# Modeling

testing mode vs. validation mode : sliding window的取樣窗口略有不同，另外validation mode有offline validation，而testing mode則會存出預測結果。

## 1. Import packages

In [None]:
from lightgbm import LGBMClassifier, LGBMRegressor
from sklearn.multioutput import MultiOutputRegressor, MultiOutputClassifier
import numpy as np
import pandas as pd
from scipy.stats import mode

from tqdm.notebook import tqdm, trange

pred_class = ['2', '6', '10', '12', '13', '15', '18', '19', '21', '22', '25', '26', '36', '37', '39', '48']
idx_to_class = {i:class_ for i, class_ in enumerate(pred_class)}

## 2. Extra features from raw_data
從原始資料中萃取額外特徵並後續放入模型，包含50萬名用戶的個人特徵(取最後一筆有效資料)以及前19個月最常使用的卡號特徵。

In [None]:
cu_dat = pd.read_csv('tbrain_cc_training_48tags_hash_final.csv', usecols = ['chid', 'dt',
                                                                             'masts', 'educd', 'trdtp', 'naty', 'poscd', 'cuorg', 'slam',
                                                                             'gender_code', 'age', 'primary_card'])

customer_dat = cu_dat.groupby('chid').tail(1).drop(columns = 'dt').sort_values('chid')
del cu_dat

In [None]:

# mode card -v2
use_cols = ['dt', 'chid', 'shop_tag',
            'card_1_txn_cnt', 'card_2_txn_cnt', 'card_3_txn_cnt', 'card_4_txn_cnt', 'card_5_txn_cnt',
            'card_6_txn_cnt', 'card_7_txn_cnt', 'card_8_txn_cnt', 'card_9_txn_cnt', 'card_10_txn_cnt',
            'card_11_txn_cnt', 'card_12_txn_cnt', 'card_13_txn_cnt', 'card_14_txn_cnt', 'card_other_txn_cnt',]

card_df = pd.read_csv('tbrain_cc_training_48tags_hash_final.csv', usecols=use_cols)

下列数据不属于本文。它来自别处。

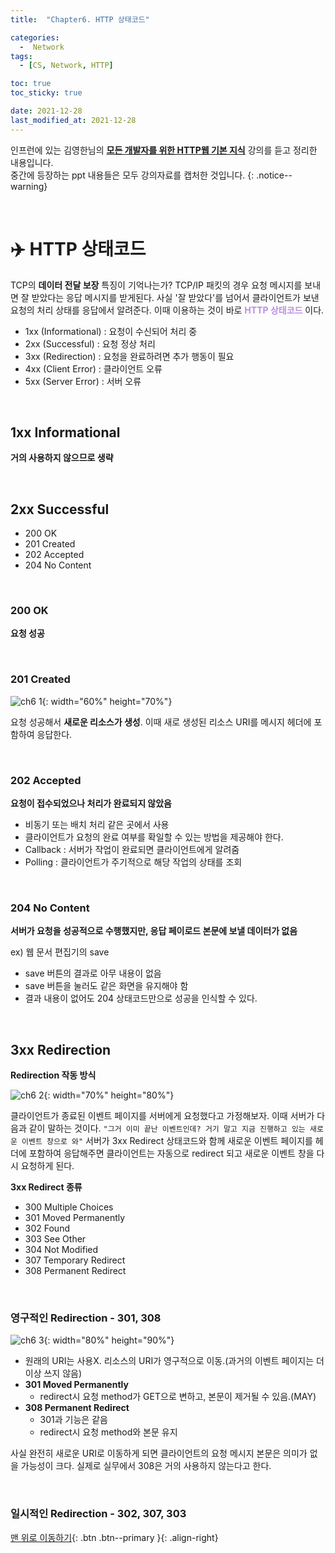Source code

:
 ```yaml
---
title:  "Chapter6. HTTP 상태코드" 

categories:
  -  Network
tags:
  - [CS, Network, HTTP]

toc: true
toc_sticky: true

date: 2021-12-28
last_modified_at: 2021-12-28
---
```


인프런에 있는 김영한님의 **[모든 개발자를 위한 HTTP웹 기본 지식](https://www.inflearn.com/course/http-%EC%9B%B9-%EB%84%A4%ED%8A%B8%EC%9B%8C%ED%81%AC/dashboard)** 강의를 듣고 정리한 내용입니다.<br>
중간에 등장하는 ppt 내용들은 모두 강의자료를 캡처한 것입니다.
{: .notice--warning}

<br>

# ✈️ HTTP 상태코드
TCP의 **데이터 전달 보장** 특징이 기억나는가? TCP/IP 패킷의 경우 요청 메시지를 보내면 잘 받았다는 응답 메시지를 받게된다. 사실 '잘 받았다'를 넘어서 클라이언트가 보낸 요청의 처리 상태를 응답에서 알려준다. 이때 이용하는 것이 바로 **<span style="color:#bb90e2">HTTP 상태코드</span>** 이다.
- 1xx (Informational) : 요청이 수신되어 처리 중
- 2xx (Successful) : 요청 정상 처리
- 3xx (Redirection) : 요청을 완료하려면 추가 행동이 필요
- 4xx (Client Error) : 클라이언트 오류
- 5xx (Server Error) : 서버 오류

<br>

## 1xx Informational
**거의 사용하지 않으므로 생략**

<br>

## 2xx Successful
- 200 OK
- 201 Created
- 202 Accepted
- 204 No Content

<br>

### 200 OK
**요청 성공**

<br>

### 201 Created

![ch6 1](https://user-images.githubusercontent.com/96368476/147536626-1f0cab6f-d5f1-4edb-bfed-25a4d262b8a1.png){: width="60%" height="70%"}

요청 성공해서 **새로운 리소스가 생성**. 이때 새로 생성된 리소스 URI를 메시지 헤더에 포함하여 응답한다.

<br>

### 202 Accepted

**요청이 접수되었으나 처리가 완료되지 않았음**
- 비동기 또는 배치 처리 같은 곳에서 사용
- 클라이언트가 요청의 완료 여부를 확일할 수 있는 방법을 제공해야 한다.
- Callback : 서버가 작업이 완료되면 클라이언트에게 알려줌
- Polling : 클라이언트가 주기적으로 해당 작업의 상태를 조회

<br>

### 204 No Content

**서버가 요청을 성공적으로 수행했지만, 응답 페이로드 본문에 보낼 데이터가 없음**

ex) 웹 문서 편집기의 save
- save 버튼의 결과로 아무 내용이 없음
- save 버튼을 눌러도 같은 화면을 유지해야 함
- 결과 내용이 없어도 204 상태코드만으로 성공을 인식할 수 있다.


<br>


## 3xx Redirection

**Redirection 작동 방식**

![ch6 2](https://user-images.githubusercontent.com/96368476/147538127-d8404e2d-a150-442f-9651-0f688ef09740.png){: width="70%" height="80%"}

클라이언트가 종료된 이벤트 페이지를 서버에게 요청했다고 가정해보자. 이때 서버가 다음과 같이 말하는 것이다.
` "그거 이미 끝난 이벤트인데? 거기 말고 지금 진행하고 있는 새로운 이벤트 창으로 와" `
서버가 3xx Redirect 상태코드와 함께 새로운 이벤트 페이지를 헤더에 포함하여 응답해주면 클라이언트는 자동으로 redirect 되고 새로운 이벤트 창을 다시 요청하게 된다.<br>

**3xx Redirect 종류**
- 300 Multiple Choices
- 301 Moved Permanently
- 302 Found
- 303 See Other
- 304 Not Modified
- 307 Temporary Redirect
- 308 Permanent Redirect

<br>

### 영구적인 Redirection - 301, 308

![ch6 3](https://user-images.githubusercontent.com/96368476/147536636-016f7f32-8257-413c-80ab-1650e5a91e14.png){: width="80%" height="90%"}

- 원래의 URI는 사용X. 리소스의 URI가 영구적으로 이동.(과거의 이벤트 페이지는 더 이상 쓰지 않음)
- **301 Moved Permanently**
  - redirect시 요청 method가 GET으로 변하고, 본문이 제거될 수 있음.(MAY)
- **308 Permanent Redirect**
  - 301과 기능은 같음
  - redirect시 요청 method와 본문 유지

사실 완전히 새로운 URI로 이동하게 되면 클라이언트의 요청 메시지 본문은 의미가 없을 가능성이 크다. 실제로 실무에서 308은 거의 사용하지 않는다고 한다.


<br>


### 일시적인 Redirection - 302, 307, 303


[맨 위로 이동하기](#){: .btn .btn--primary }{: .align-right}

# take only month before 18 # test->19
card_df = card_df[card_df.dt<19]

# 不精準的卡片使用率計算方式，單純加總各個shop_tag下的消費次數之後取最大值
pct_sum = card_df.groupby(['chid', 'shop_tag']).sum()
pct_sum['max_card_idx'] = np.argmax(pct_sum.values[:,1:], axis = 1)+1
pct_sum = pct_sum[['max_card_idx']].reset_index()

# long to wide
chid_card_choose = pct_sum.pivot(index='chid', columns = 'shop_tag', values = 'max_card_idx').fillna(0)
chid_card_choose = chid_card_choose[pred_class]

del card_df

In [None]:
# 將每個用戶常使用的卡號放進 customer_dat中   (未做sliding window處理)
customer_dat = customer_dat.merge(chid_card_choose, left_on='chid', right_index=True, how = 'left').fillna(0.0)

## 3. Load processed data
載入前處理後的資料並且以sliding window分割資料。由於前處理的資料有三份，在此將會分別讀取三份資料並執行相同的步驟，最後再使用三份資料產生的模型預測結果做averaging。

In [None]:
data = pd.read_csv('cnt_amt_card_onoff_doov_data.csv')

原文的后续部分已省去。